- **Aim of the task**
In the listing below, find the line containing "Nerva viste ropa" and the line containing "## Historia". Repeat exactly those two lines and every line between them, nothing more.

- **Source data**
=== Begin Enclosure ===

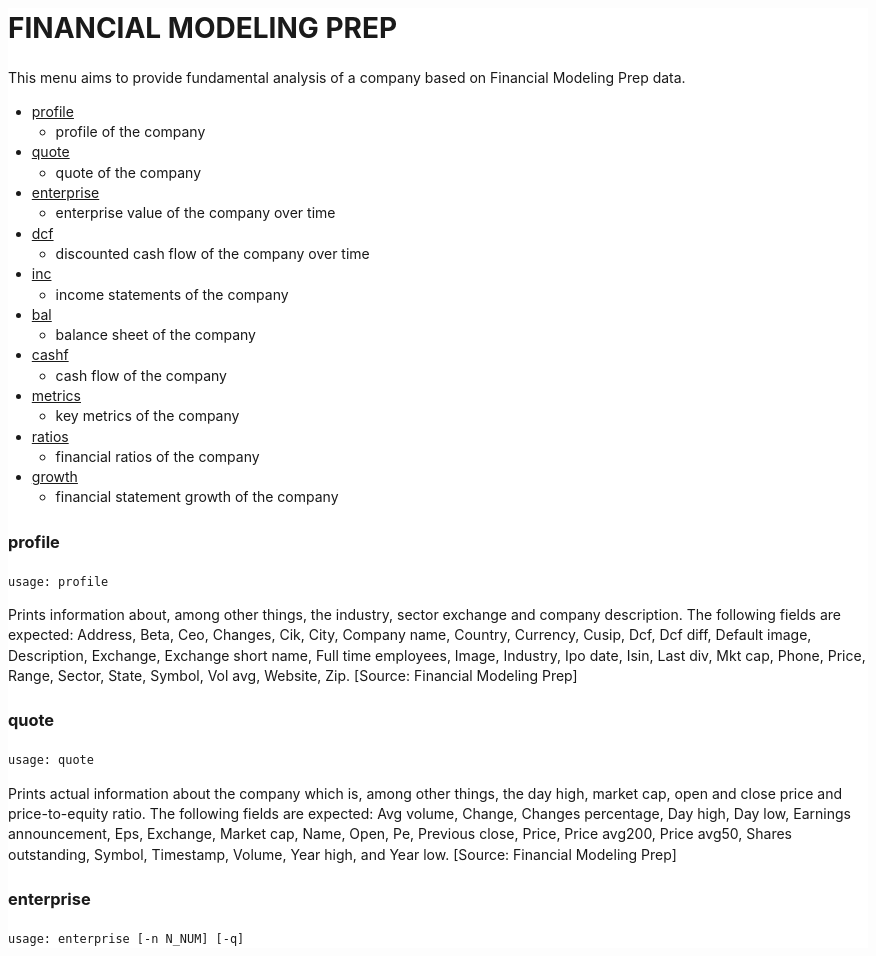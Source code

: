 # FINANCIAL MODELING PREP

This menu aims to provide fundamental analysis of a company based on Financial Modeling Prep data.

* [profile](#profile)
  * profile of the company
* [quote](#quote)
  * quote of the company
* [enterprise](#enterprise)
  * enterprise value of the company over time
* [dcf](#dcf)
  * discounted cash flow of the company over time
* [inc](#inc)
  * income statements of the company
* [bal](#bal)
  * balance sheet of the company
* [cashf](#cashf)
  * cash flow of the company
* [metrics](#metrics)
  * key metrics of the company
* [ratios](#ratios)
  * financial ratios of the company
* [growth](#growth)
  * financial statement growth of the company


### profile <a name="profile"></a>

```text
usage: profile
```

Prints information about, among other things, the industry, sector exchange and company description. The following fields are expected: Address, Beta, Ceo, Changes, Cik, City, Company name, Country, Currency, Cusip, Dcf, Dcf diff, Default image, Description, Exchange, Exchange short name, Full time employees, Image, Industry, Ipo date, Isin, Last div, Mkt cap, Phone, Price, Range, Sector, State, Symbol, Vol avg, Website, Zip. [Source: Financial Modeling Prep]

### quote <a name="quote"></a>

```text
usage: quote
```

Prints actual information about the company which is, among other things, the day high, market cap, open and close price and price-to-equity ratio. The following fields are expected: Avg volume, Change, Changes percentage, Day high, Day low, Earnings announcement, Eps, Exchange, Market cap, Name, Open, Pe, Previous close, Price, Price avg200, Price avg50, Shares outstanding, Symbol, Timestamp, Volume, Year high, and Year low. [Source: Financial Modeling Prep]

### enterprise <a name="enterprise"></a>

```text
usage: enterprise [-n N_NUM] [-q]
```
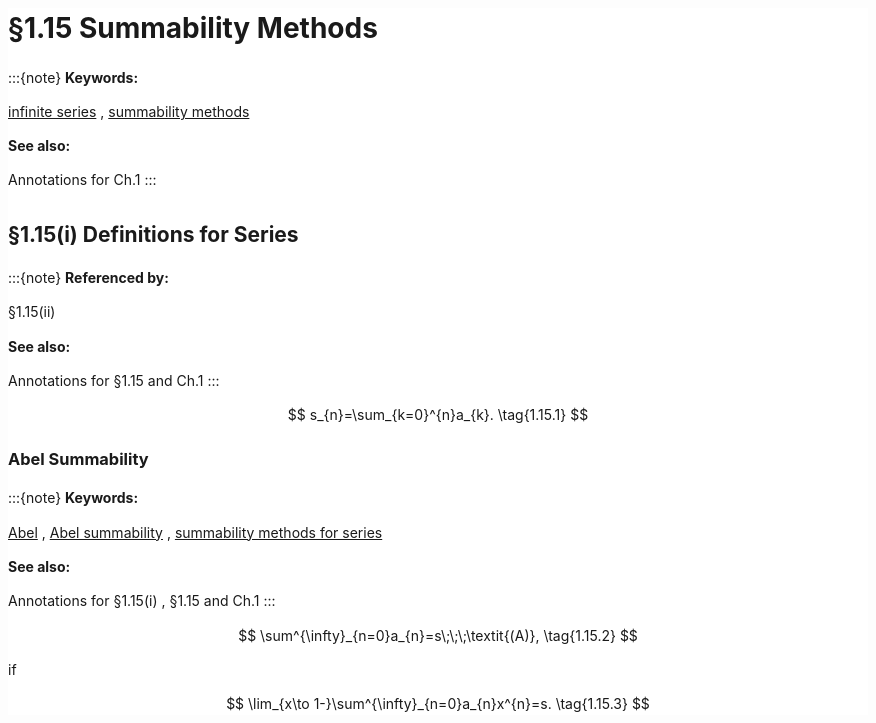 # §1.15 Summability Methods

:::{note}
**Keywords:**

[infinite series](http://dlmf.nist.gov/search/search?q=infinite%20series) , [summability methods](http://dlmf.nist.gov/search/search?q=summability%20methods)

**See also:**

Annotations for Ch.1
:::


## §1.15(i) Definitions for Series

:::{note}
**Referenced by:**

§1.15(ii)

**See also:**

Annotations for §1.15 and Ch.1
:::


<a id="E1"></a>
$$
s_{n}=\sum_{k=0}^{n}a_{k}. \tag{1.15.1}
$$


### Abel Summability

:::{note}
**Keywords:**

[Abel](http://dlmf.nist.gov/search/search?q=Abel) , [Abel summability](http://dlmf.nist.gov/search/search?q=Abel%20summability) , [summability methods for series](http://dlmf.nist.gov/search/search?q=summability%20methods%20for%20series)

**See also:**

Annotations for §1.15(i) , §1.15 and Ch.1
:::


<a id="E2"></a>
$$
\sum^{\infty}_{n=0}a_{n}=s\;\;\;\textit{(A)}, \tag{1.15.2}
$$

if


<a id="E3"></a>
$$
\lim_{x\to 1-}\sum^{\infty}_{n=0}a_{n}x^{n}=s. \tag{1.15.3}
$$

=== End Enclosure ===
=== Begin Enclosure ===

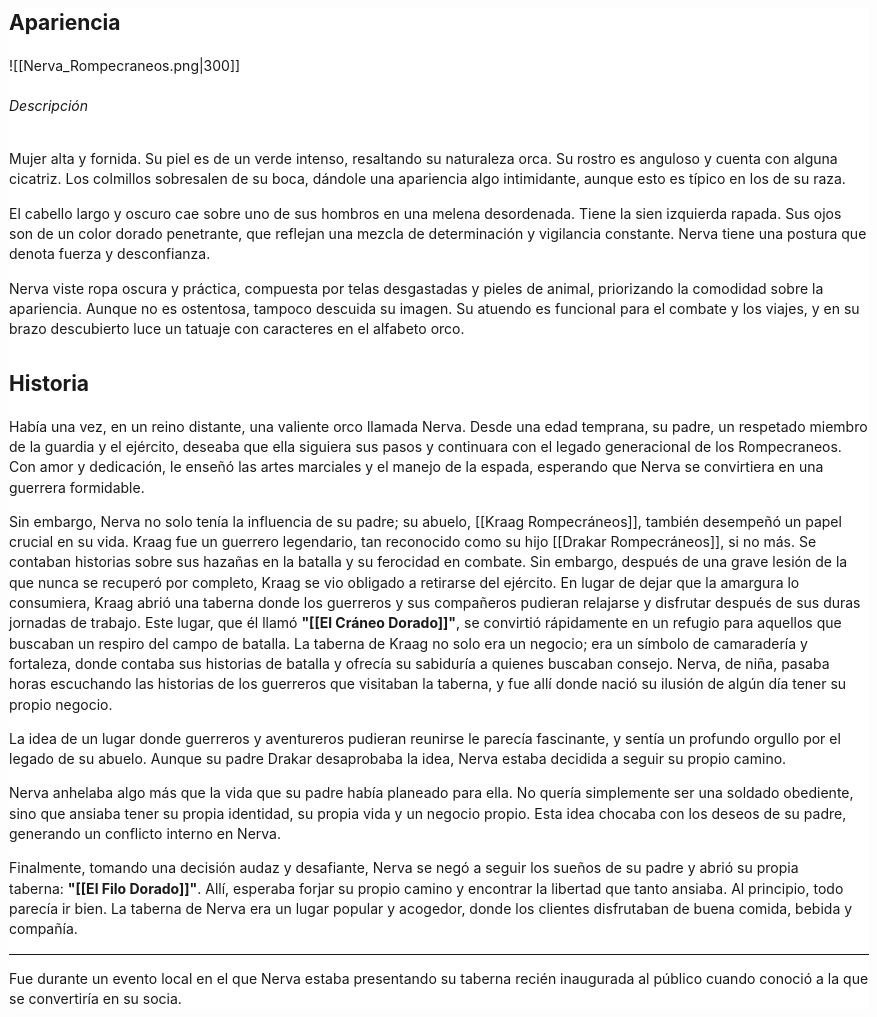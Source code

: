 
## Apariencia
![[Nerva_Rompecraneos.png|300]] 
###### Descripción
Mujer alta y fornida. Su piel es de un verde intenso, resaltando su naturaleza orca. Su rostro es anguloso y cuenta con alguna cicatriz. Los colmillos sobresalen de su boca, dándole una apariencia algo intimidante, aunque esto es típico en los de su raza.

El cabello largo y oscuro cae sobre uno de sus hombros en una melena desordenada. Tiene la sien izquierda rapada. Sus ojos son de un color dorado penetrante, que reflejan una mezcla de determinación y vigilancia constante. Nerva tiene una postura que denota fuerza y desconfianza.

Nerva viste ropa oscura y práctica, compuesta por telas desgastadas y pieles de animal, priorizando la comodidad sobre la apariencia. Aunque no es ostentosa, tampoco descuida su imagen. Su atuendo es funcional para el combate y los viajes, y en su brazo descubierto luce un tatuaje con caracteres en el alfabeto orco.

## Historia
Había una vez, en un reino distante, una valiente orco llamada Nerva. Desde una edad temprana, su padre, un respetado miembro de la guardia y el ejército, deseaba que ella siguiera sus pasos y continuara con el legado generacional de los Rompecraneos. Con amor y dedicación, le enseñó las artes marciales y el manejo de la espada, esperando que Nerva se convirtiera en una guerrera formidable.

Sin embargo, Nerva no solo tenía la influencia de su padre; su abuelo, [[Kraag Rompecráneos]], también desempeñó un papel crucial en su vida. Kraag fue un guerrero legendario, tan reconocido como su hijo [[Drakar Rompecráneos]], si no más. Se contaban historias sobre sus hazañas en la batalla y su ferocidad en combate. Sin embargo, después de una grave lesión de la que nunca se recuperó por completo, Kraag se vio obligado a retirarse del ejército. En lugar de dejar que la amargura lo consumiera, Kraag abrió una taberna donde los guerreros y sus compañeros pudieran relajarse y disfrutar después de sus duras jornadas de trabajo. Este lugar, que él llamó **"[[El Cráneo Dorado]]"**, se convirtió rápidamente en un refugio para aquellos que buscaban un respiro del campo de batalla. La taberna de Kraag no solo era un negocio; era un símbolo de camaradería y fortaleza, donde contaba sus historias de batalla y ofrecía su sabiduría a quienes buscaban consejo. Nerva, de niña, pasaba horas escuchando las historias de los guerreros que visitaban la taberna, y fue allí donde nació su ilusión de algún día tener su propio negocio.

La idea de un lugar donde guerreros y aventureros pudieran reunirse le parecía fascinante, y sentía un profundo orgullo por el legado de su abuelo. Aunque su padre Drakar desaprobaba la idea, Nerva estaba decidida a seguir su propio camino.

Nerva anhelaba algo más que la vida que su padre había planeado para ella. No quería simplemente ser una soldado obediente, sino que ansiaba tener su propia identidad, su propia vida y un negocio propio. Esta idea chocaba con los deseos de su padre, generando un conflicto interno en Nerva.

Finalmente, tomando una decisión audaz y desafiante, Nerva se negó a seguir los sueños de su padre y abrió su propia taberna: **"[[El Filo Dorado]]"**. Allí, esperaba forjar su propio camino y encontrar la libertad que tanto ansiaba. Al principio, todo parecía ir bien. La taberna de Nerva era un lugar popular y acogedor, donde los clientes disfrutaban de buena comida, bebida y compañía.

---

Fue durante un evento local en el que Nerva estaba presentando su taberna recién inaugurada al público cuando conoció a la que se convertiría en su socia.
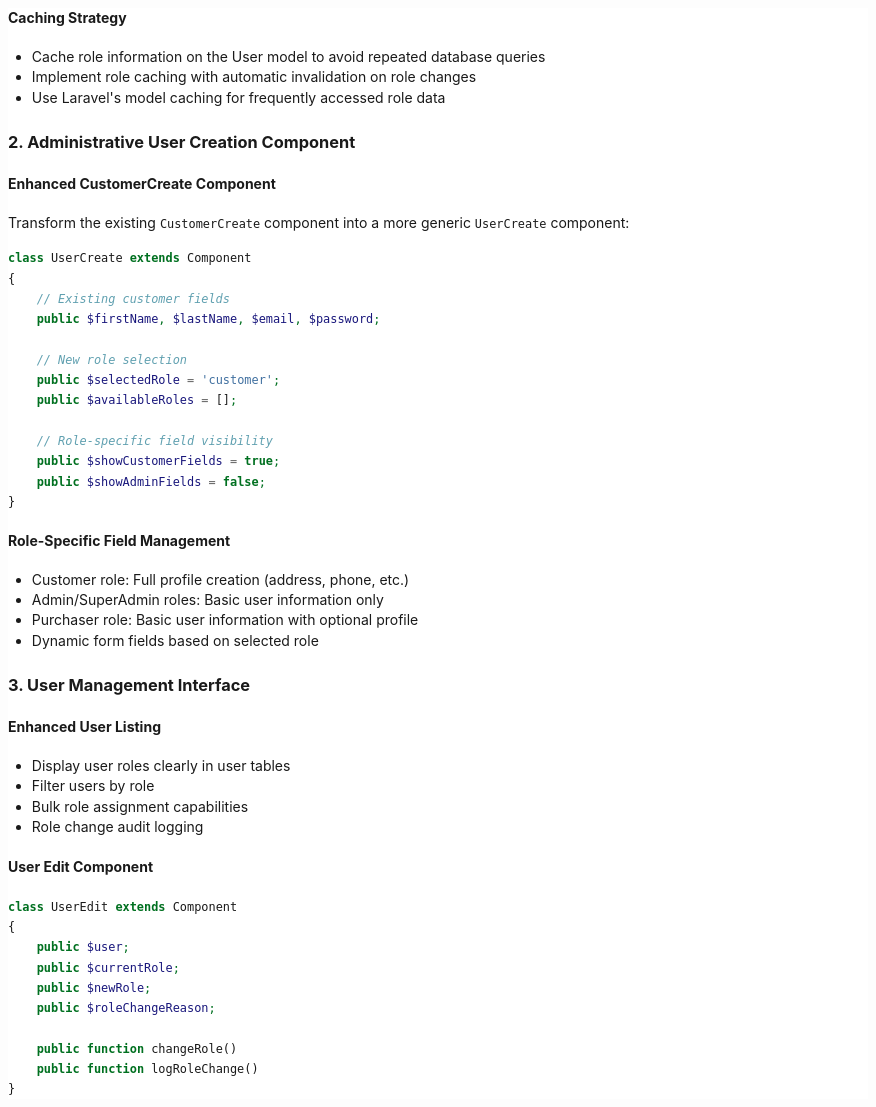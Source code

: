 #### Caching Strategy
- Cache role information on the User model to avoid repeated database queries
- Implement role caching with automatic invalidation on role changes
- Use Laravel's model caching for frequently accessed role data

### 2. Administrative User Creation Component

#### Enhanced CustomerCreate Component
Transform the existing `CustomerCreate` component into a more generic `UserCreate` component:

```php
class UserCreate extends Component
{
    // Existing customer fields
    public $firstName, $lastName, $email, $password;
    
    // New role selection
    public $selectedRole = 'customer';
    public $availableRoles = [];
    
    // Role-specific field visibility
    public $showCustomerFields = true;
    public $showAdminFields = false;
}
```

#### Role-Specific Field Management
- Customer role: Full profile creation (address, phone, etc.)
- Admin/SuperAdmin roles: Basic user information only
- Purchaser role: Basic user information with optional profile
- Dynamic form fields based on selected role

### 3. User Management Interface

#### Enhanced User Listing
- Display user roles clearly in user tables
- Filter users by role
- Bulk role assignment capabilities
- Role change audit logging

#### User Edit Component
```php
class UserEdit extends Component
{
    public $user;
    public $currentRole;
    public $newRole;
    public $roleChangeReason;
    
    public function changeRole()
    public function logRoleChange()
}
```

=== End Enclosure ===

- **Answer box**
Nerva viste ropa oscura y práctica, compuesta por telas desgastadas y pieles de animal, priorizando la comodidad sobre la apariencia. Aunque no es ostentosa, tampoco descuida su imagen. Su atuendo es funcional para el combate y los viajes, y en su brazo descubierto luce un tatuaje con caracteres en el alfabeto orco.

## Historia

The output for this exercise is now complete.